Я терпела до тех пор, пока мы не уехали домой наутро, но затем сделала вид, что подхватила простуду и следующие два дня провела в постели; честно говоря, я даже нагнала себе температуру. Микки никогда не упоминал о случившемся, и я тоже, но обнаружила, что мой статус в клубе повысился. И я не раз чувствовала, что Карл смотрит на меня, хотя он ничего не говорил. Я смеялась и шутила с остальными как обычно, когда они тусовались в пабе, шумели и травили байки, хвастаясь и бесконечно играя в бильярд. Но при этом я чувствовала, как напрягается мое лицо, изображая механические улыбки, а рот выдает подходящие банальности; подчас у меня возникало ощущение, будто я плыву в глубокой воде, темные течения кружатся подо мной, а в них чудища, белые, как тело прокаженного, с глазами, похожими на мертвые жемчужины, их липкие алчные щупальца сжимаются и раскручиваются, шевелятся в глубине, а я изо всех сил пытаюсь доплыть до какого-то далекого берега, к спасению. Я будто ослепла и оглохла, словно в преддверии беды, как если бы с моря приближалась буря; я не понимала, какой именно ждать беды, но чувствовала ее всеми нервами, они гудели в моем теле, как толстые, раскаленные, до предела натянутые нити.

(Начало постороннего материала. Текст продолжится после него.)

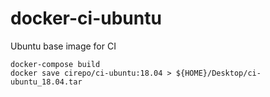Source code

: # docker-ci-ubuntu
Ubuntu base image for CI

    docker-compose build
    docker save cirepo/ci-ubuntu:18.04 > ${HOME}/Desktop/ci-ubuntu_18.04.tar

Теперь это называют посттравматическим стрессовым синдромом, изнасилование в юности плюс инцидент на вечеринке, и столько сил требовалось, чтобы жить такой вот жизнью. Моя бабушка назвала бы это нервным истощением или мозговой лихорадкой, меня бы упрятали в какой-нибудь тихий приют в Сидмуте или еще где – перемена климата и отдых, и ты поправишься, дорогая. Наверное, это и в самом деле помогло бы, но мы с Микки были слишком бедны, чтобы устроить себе каникулы, и мне никогда даже в голову не приходило, что я действительно больна; устала, может быть, но ничего серьезного. Ничего такого, что нельзя вылечить, как обычно, усилием воли и решимостью нестись вперед, как товарный поезд, потерявший управление.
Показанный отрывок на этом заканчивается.